________________ CM . . . . Volume XV Number 3. . . .September 26, 2008


Who Discovered America?

Valerie Wyatt. Illustrated by Howie Woo.
Toronto, ON: Kids Can Press, 2008.
40 pp., pbk. & hc., $8.95 (pbk.), $17.95 (hc.).
ISBN 978-1-55453-129-5 (pbk.), ISBN 978-1-55453-128-8 (hc.).

Subject Headings:
America-Discovery and exploration-Pre-Columbian-Juvenile literature.
America-Antiquities-Juvenile literature.
America-Discovery and exploration-Juvenile literature.

Grades 3-7 / Ages 8-12.

Review by Greg Bak.

**** /4



Imagine discovering a completely new land. You would set foot on soil that had never been marked with a human footprint. Your eyes would see sights that no one had seen before. You would be the first.

Now imagine that that land was America.


Who discovered America? Well, it wasn't Christopher Columbus. Valerie Wyatt dispenses with his claim at the outset. If not Columbus, then who?

     Starting in 1492 and working backward, Wyatt gives every candidate their two-page spread, laying out their case for discovery… and then revealing an earlier claimant, also with a compelling case. From 1492 back through the Middle Ages, jumping from Europe to Asia and back again, into prehistory, back and forth between Asia and Europe. The Bering land bridge, it turns out, isn't nearly old enough to account for the arrival of the first people in the Americas – it didn't exist 12,000 years ago. Back and back further, tracing costal routes from Asia and sea routes from Europe, until we arrive in a section titled "Long ago and far out," in which controversial evidence of human habitation is provided from 40,000 years ago.

      Who Discovered America? is book is well-written, nicely illustrated and well produced. An adult can read it in one sitting – the story unfolds at the compelling pace of a whodunit plot – and learn a lot. It will not appeal to all children as it is quite text heavy, despite the abundant illustrations. Nonetheless, this is an important book to have available because it is the kind of book with which a certain sort of reader will latch on to and fall in love.

      A complicated story is streamlined and told in simple language, all the while entertaining the possibility of multiple interpretations of virtually all of the historic and prehistoric evidence. The scope and span of human prehistory is made apparent while specific details of prehistoric human cultures are teased out and described in familiar terms.

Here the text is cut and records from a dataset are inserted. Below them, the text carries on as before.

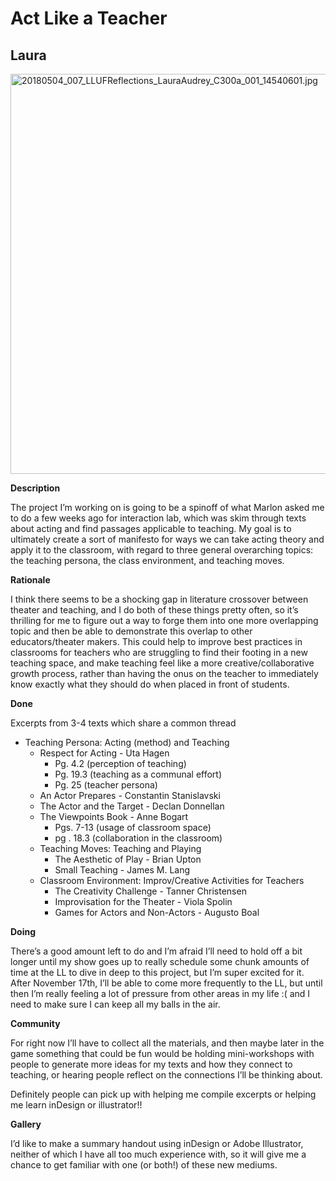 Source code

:# Act Like a Teacher

## Laura
<a data-flickr-embed="true" href="https://www.flickr.com/photos/boklearninglab/42596921961/in/photolist-27Ws1Zt-27RY1wf-26QXY2b-26ySmwF-27U9nqB-259vjX7-26NwYQN-27U9mQZ-26NwXQm-KLbcrs" title="20180504_007_LLUFReflections_LauraAudrey_C300a_001_14540601.jpg"><img src="https://live.staticflickr.com/1745/42596921961_495c2a6123_k.jpg" width="640" height="" alt="20180504_007_LLUFReflections_LauraAudrey_C300a_001_14540601.jpg"></a><script async src="//embedr.flickr.com/assets/client-code.js" charset="utf-8"></script>

**Description**


The project I’m working on is going to be a spinoff of what Marlon asked me to do a few weeks ago for interaction lab, which was skim through texts about acting and find passages applicable to teaching. My goal is to ultimately create a sort of manifesto for ways we can take acting theory and apply it to the classroom, with regard to three general overarching topics: the teaching persona, the class environment, and teaching moves.


**Rationale**

I think there seems to be a shocking gap in literature crossover between theater and teaching, and I do both of these things pretty often, so it’s thrilling for me to figure out a way to forge them into one more overlapping topic and then be able to demonstrate this overlap to other educators/theater makers. This could help to improve best practices in classrooms for teachers who are struggling to find their footing in a new teaching space, and make teaching feel like a more creative/collaborative growth process, rather than having the onus on the teacher to immediately know exactly what they should do when placed in front of students.

**Done**

Excerpts from 3-4 texts which share a common thread
- Teaching Persona: Acting (method) and Teaching
  - Respect for Acting - Uta Hagen
    - Pg. 4.2 (perception of teaching)
    - Pg. 19.3 (teaching as a communal effort)
    - Pg. 25 (teacher persona)
  - An Actor Prepares - Constantin Stanislavski
  - The Actor and the Target - Declan Donnellan
  - The Viewpoints Book - Anne Bogart
    - Pgs. 7-13 (usage of classroom space)
    - pg . 18.3 (collaboration in the classroom)
  - Teaching Moves: Teaching and Playing
    - The Aesthetic of Play - Brian Upton
    - Small Teaching - James M. Lang
  - Classroom Environment: Improv/Creative Activities for Teachers
    - The Creativity Challenge - Tanner Christensen
    - Improvisation for the Theater - Viola Spolin
    - Games for Actors and Non-Actors - Augusto Boal

**Doing**


There’s a good amount left to do and I’m afraid I’ll need to hold off a bit longer until my show goes up to really schedule some chunk amounts of time at the LL to dive in deep to this project, but I’m super excited for it. After November 17th, I’ll be able to come more frequently to the LL, but until then I’m really feeling a lot of pressure from other areas in my life :( and I need to make sure I can keep all my balls in the air.

**Community**

For right now I’ll have to collect all the materials, and then maybe later in the game something that could be fun would be holding mini-workshops with people to generate more ideas for my texts and how they connect to teaching, or hearing people reflect on the connections I’ll be thinking about.

Definitely people can pick up with helping me compile excerpts or helping me learn inDesign or illustrator!!


**Gallery**

I’d like to make a summary handout using inDesign or Adobe Illustrator, neither of which I have all too much experience with, so it will give me a chance to get familiar with one (or both!) of these new mediums.
<!--stackedit_data:
eyJoaXN0b3J5IjpbLTE3NTc2MjIzNDUsLTE3NzE2ODc0MjIsLT
E3NTc2MjIzNDVdfQ==
-->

Those readers who fall under the spell Wyatt's book are likely to read it multiple times and then move on to more works about prehistory, and then start to lecture the adults around them about what distinguishes Clovis culture from Solutrean. These children need books written for their level of comprehension and engagement, and this is one of them.

Highly Recommended.

Greg Bak is an archivist with Library and Archives Canada in Ottawa, ON.